A feature story for my News Writing and Print Media (NPM) newspaper project. It is a soft news which appeals to the emotions. I chose to write about Tian Leng because I know that he meant a lot to not just me but every one that knew him. It is somewhat similiar to my previous post because i took some points from there too.
This is a tribute to you Mr Khoo Tian Leng. Remembered always as the day goes by till we meet again.
The Best I Ever Had
By KHOO HSIEH JUNE
Time passes by so fast. In just a twinkle of an eye, it has already been 1 year and 11 months. I’m counting down the days till it reaches two years. It just seems like just yesterday I said ‘Bye’ to you during the humid Sunday afternoon of November.
This is a tribute to you Mr Khoo Tian Leng. Remembered always as the day goes by till we meet again.
The Best I Ever Had
By KHOO HSIEH JUNE
Time passes by so fast. In just a twinkle of an eye, it has already been 1 year and 11 months. I’m counting down the days till it reaches two years. It just seems like just yesterday I said ‘Bye’ to you during the humid Sunday afternoon of November.
I can still remember your favourite worn out red t-shirt paired with your black short quarter pants with slippers on your feet. As you take up that backpack of yours and left for college and I said ‘Bye’. I did not know that when I said ‘Bye’ to you on that afternoon, it would be the last goodbye.
Sometimes, I feel like I am holding back something. Then I realized that I was holding back my past. I was still holding on to the past I did not want to let go of it. I could tell my loved ones to cheer up, move on with your life. I thought I was strong enough but turns out that I am not as strong as I say I am.
Losing someone close to you is something that hurts more than anything on earth. Imagine living all your days with that person and one day, that person is no longer here anymore, how would you feel? Depressed, remorse, frustrated, pain was what I felt when I lost my beloved brother.
Looking back at his pictures, my tears came running down my cheeks. How I wish that he in that picture would move and talk or turn his head and smile at me. How much I wish that he would come back home and open that door like he would always do on every Friday afternoon.
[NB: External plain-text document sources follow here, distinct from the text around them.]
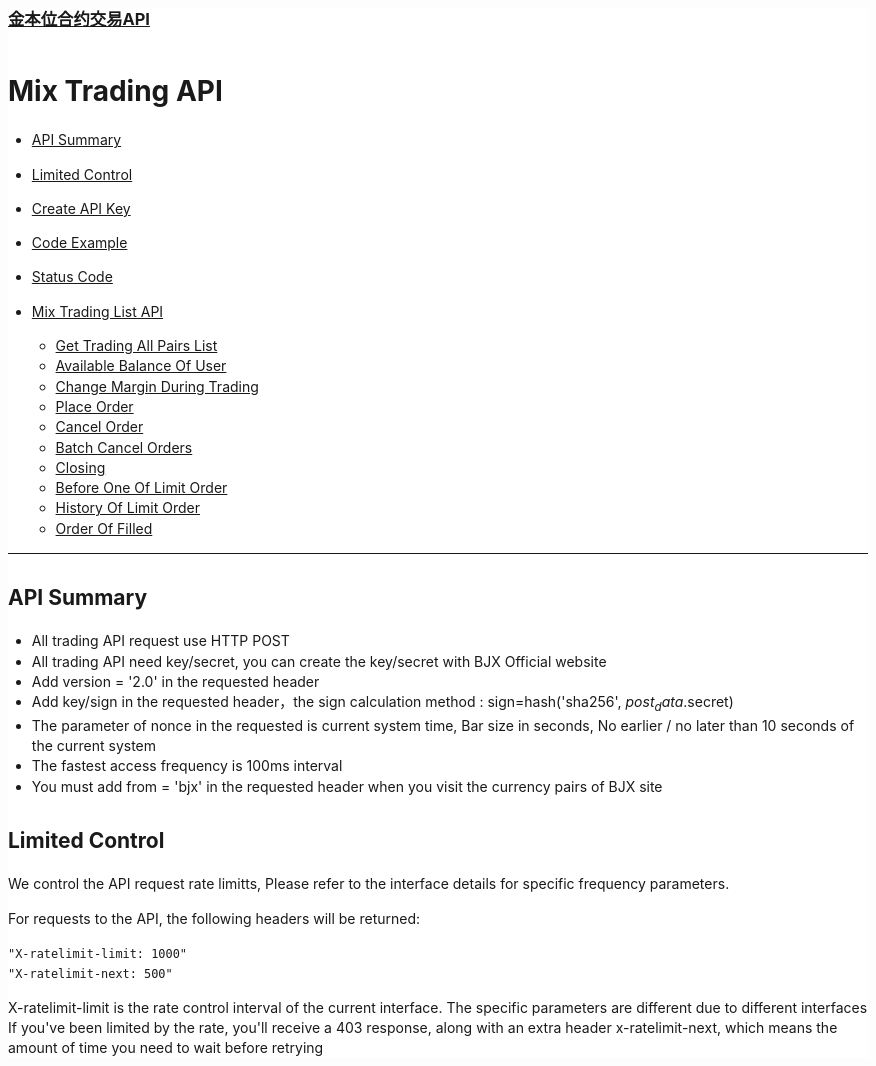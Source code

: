 ### [金本位合约交易API](./mix_api.md)

# Mix Trading API

* [API Summary](#open-api)

* [Limited Control](#open-apilimited)

* [Create API Key](#open-apisecret)

* [Code Example](#open-apicode)

* [Status Code](#open-apistatuscode)

* [Mix Trading List API](#open-apimixlist)
  * [Get Trading All Pairs List](#open-apimixlist-mixsymbollist)
  * [Available Balance Of User](#open-apimixlist-mixaccountbalancelist)
  * [Change Margin During Trading](#open-apimixlist-mixaccounttransfermargin)
  * [Place Order](#open-apimixlist-mixorder)
  * [Cancel Order](#open-apimixlist-mixremove)
  * [Batch Cancel Orders](#open-apimixlist-mixremoveall)
  * [Closing](#open-apimixlist-mixclose)
  * [Before One Of Limit Order](#open-apimixlist-mixactiveorders)
  * [History Of Limit Order](#open-apimixlist-mixorderhistory)
  * [Order Of Filled](#open-apimixlist-mixaccountorderfills)

-----------

## <span id="open-api">API Summary </span>

- All trading API request use HTTP POST 
- All trading API need key/secret, you can create the key/secret with BJX Official website
- Add version = '2.0' in the requested header
- Add key/sign in the requested header，the sign calculation method : sign=hash('sha256', $post_data.$secret)
- The parameter of nonce in the requested is current system time, Bar size in seconds, No earlier / no later than 10 seconds of the current system 
- The fastest access frequency is 100ms interval
- You must add from = 'bjx' in the requested header when you visit the currency pairs of BJX site

## <span id="open-apisecret">Limited Control </span>  
We control the API request rate limitts, Please refer to the interface details for specific frequency parameters.

For requests to the API, the following headers will be returned:
```
"X-ratelimit-limit: 1000"
"X-ratelimit-next: 500"
```
X-ratelimit-limit is the rate control interval of the current interface. The specific parameters are different due to different interfaces
If you've been limited by the rate, you'll receive a 403 response, along with an extra header x-ratelimit-next, which means the amount of time you need to wait before retrying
There was one thing I regretted the most when he left us. That is not spending time with him. I used wonder why he doesn’t take me out to hang out with his friends. I mean like it would be great but after I understood that he doesn’t want me to be exposed to all the negative influence.
He was just doing his duty as a responsible and protective brother.
I used to think that he was overprotective and he is poking his nose in my life. It’s like I’m tied up with him because he wants to know everything about me. It was so irritating and annoying but now I am missing it. It is like I lost my pillar of support. I felt insecure without him around.
It is amazing how people are remembered and appreciated when they are gone. For my brother, it was the same but he was always remembered even when he was still around. He is the best son, brother and friend that any individual could have.
Reading all the testimonials written about him by his friends on a blog that was created for as a tribute to him after his departure really moved me to see that my brother had made such an impact not just in my life, but also theirs.
I felt like part of my joy and happiness, part of my life is gone with him. He is like the sun that shines in the darkness, bringing happiness to everyone around him.
No matter how dull the day can be, he somehow manages to make the clouds go away and make the sun shine bright with a stripe of rainbow across it.
Seeing other people or my friends with their elder brother by their side, I would wish that was me and my own brother. I see them having fun, annoying each other. I envy them but at the same time I feel happy for them.
My brother’s departure had given our family and all of his friends a wakeup call. It reminded us that life is too short to be wasted and we should appreciate those around us.
That is why now, I believe in living my life to the fullest and savour every moment whether good or bad, appreciate and love each and every one of those around me in case tomorrow never comes.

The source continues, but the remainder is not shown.